::: EXTRACTED DATA :::

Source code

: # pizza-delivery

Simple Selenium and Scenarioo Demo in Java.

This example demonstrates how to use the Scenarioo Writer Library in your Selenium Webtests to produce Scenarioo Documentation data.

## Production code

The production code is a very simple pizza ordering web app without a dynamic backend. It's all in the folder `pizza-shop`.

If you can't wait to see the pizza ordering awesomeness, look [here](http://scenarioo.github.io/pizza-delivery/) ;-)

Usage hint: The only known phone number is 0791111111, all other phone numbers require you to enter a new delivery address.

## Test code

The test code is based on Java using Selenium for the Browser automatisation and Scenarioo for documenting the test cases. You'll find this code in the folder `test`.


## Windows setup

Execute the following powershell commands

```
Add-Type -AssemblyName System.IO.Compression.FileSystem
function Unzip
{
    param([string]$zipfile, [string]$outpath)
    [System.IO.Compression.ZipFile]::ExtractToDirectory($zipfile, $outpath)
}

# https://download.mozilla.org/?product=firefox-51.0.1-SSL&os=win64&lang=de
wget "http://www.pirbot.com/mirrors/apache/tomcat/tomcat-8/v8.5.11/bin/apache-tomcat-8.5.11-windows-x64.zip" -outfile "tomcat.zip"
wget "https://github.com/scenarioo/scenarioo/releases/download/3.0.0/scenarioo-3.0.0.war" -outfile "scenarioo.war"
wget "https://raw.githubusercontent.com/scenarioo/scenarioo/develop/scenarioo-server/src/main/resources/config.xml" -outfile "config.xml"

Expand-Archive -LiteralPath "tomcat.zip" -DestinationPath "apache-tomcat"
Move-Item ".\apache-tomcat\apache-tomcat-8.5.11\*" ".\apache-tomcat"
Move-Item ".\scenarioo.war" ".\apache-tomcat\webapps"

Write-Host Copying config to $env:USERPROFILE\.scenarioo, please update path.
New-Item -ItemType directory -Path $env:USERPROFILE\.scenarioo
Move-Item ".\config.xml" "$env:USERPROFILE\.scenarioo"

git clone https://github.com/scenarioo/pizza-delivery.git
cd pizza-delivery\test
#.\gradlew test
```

:::

Exactly as written, transcribe every line shown above.

RESULT
Source code

: # pizza-delivery

Simple Selenium and Scenarioo Demo in Java.

This example demonstrates how to use the Scenarioo Writer Library in your Selenium Webtests to produce Scenarioo Documentation data.

## Production code

The production code is a very simple pizza ordering web app without a dynamic backend. It's all in the folder `pizza-shop`.

If you can't wait to see the pizza ordering awesomeness, look [here](http://scenarioo.github.io/pizza-delivery/) ;-)

Usage hint: The only known phone number is 0791111111, all other phone numbers require you to enter a new delivery address.

## Test code

The test code is based on Java using Selenium for the Browser automatisation and Scenarioo for documenting the test cases. You'll find this code in the folder `test`.


## Windows setup

Execute the following powershell commands

```
Add-Type -AssemblyName System.IO.Compression.FileSystem
function Unzip
{
    param([string]$zipfile, [string]$outpath)
    [System.IO.Compression.ZipFile]::ExtractToDirectory($zipfile, $outpath)
}

# https://download.mozilla.org/?product=firefox-51.0.1-SSL&os=win64&lang=de
wget "http://www.pirbot.com/mirrors/apache/tomcat/tomcat-8/v8.5.11/bin/apache-tomcat-8.5.11-windows-x64.zip" -outfile "tomcat.zip"
wget "https://github.com/scenarioo/scenarioo/releases/download/3.0.0/scenarioo-3.0.0.war" -outfile "scenarioo.war"
wget "https://raw.githubusercontent.com/scenarioo/scenarioo/develop/scenarioo-server/src/main/resources/config.xml" -outfile "config.xml"

Expand-Archive -LiteralPath "tomcat.zip" -DestinationPath "apache-tomcat"
Move-Item ".\apache-tomcat\apache-tomcat-8.5.11\*" ".\apache-tomcat"
Move-Item ".\scenarioo.war" ".\apache-tomcat\webapps"

Write-Host Copying config to $env:USERPROFILE\.scenarioo, please update path.
New-Item -ItemType directory -Path $env:USERPROFILE\.scenarioo
Move-Item ".\config.xml" "$env:USERPROFILE\.scenarioo"

git clone https://github.com/scenarioo/pizza-delivery.git
cd pizza-delivery\test
#.\gradlew test
```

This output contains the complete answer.